8 responses to “Zero BS CRM Rebrands and Relaunches as Jetpack CRM”

  1. Honestly, the costs with both WooCommerce and now Jetpack are really getting out of hand…especially if you run an agency.

    By the time you charge something for the design and setup, add WooCommerce and 3-4 extensions and then add the PayPal or Stripe fees…and I’m not even counting the hosting fees, you might as well just go with Shopify.

    So, say I want to jump onboard Jetpack CRM and offer it to my clients. US$5.40 per month is awesome. Then I realize, no, I have to prepay for the year. But that’s not all, I actually have to pay a whopping US$649.00 upfront and then hope I can get 10 clients to sign up. In the meantime, I’m carrying those costs. I guess the counter argument is that the cost is only $5.40 vs. $30. Sure…whatever.

    Anyway, great job Automattic. Maybe you don’t want resellers or agencies anymore. You don’t an excellent job pricing us out of the market. I actually have a competitor that gave up on WordPress and decided to pushed their clients over to Wix. Maybe I should do the same.

    • Exactly. It is a bad situation, Jetpack has an unfair advantage, yet is a terrible product. Woocommerce is overly complex and charges for everything. Matt M buys competitors and in many cases kills the project later.

      Automattic needs to stop competing with the wordpress developer ecosystem and stop overcharging for its products or the community will leave.

      • Why should Automattic stop competing with WordPress developers in the ecosystem? It is a business just like any other. And, if they overcharge for their products, there are a dozen other offerings available from a dozen other companies.

        I don’t have a lot of love for Jetpack and have been vocal about many of its downfalls over the years (though it has improved drastically since its early days). Nevertheless, at the end of the day, it’s still a business. The goal is to make money so that you can pay your employees and invest in new ideas.

      • Hi there, I’m the tech lead and architect for Jetpack here.
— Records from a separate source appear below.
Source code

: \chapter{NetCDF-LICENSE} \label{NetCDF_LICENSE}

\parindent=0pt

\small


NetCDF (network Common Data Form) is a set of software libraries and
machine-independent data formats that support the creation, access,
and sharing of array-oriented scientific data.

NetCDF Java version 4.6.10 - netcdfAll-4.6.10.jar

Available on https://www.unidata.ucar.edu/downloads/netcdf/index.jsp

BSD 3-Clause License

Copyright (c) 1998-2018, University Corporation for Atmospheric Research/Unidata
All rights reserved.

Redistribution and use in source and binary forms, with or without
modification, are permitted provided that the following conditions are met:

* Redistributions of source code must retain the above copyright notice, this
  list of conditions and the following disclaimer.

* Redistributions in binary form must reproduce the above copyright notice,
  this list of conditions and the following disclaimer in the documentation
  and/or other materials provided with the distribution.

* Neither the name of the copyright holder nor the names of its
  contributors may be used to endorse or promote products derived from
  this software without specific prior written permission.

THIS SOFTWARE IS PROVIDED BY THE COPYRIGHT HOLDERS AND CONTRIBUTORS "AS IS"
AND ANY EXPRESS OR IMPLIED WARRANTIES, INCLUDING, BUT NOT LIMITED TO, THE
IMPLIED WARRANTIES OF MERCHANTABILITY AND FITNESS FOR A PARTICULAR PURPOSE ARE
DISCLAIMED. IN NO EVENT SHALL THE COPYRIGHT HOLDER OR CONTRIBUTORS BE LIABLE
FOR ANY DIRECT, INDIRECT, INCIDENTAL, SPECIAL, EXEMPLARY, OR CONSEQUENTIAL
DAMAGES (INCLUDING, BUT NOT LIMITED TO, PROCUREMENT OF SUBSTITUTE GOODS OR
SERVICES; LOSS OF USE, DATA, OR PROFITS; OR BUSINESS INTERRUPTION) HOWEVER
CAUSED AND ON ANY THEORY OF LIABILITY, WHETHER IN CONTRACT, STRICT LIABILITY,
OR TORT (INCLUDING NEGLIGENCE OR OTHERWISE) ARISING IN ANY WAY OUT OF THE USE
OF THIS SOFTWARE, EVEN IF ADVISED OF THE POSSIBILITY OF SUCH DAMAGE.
Just wanted to drop a note that all Jetpack’s free features that you love are still free – Photon, dozens of shortcodes, tons of great Gutenberg blocks, contact forms, etc. We charge for some features that use a lot of server resources or require more hands-on support, or if they are intended for sites that are already running at large scale (e.g. Jetpack Search).

        Furthermore, Jetpack is just one of around 50 plugins that Automattic maintains, the vast majority of which are free, e.g. WP Super Cache and others.

        We feel that the WordPress ecosystem could use some more high-quality solutions, for example the brilliant Jetpack CRM, so that open source can compete with huge, closed vendors like Salesforce or Shopify or Wix. It’s challenging to do this in a heterogeneous environment where sites may run arbitrary code in highly variable environments. We try (sincerely) to only charge what we need to in order to grow our business and provide a great user experience. We are still learning how to do that, and in a way we’ll always be learning.

    • Looks to me as though Automattic’s long term plan is to turn self-hosted WordPress into a frontend for remote/cloud services offered by Automattic. A little like the old (now returning) model of using dumb terminals connected to mainframe servers. At the rate Automattic is monetising WordPress, it won’t be long before the dashboard advertises WordPress Approved Site Maintainers and meddling with the source code is forbidden.

      But what’s really bothering me at the moment is the amount of PC activism showing up in WP Core. We need to know whether Automattic donates to activist and political causes. If it is it could seriously dent not only the reputation of WordPress but also the stability of the WordPress project.

      • I can assure you that Automattic donates to what some folks would consider “activist” and “political” causes. I seriously doubt it will harm the WordPress ecosystem to any substantial degree. I’m certain there are people who would be upset about anything they promote from one side of the political spectrum or another.

        Perhaps we can chat about Jetpack CRM for a bit though?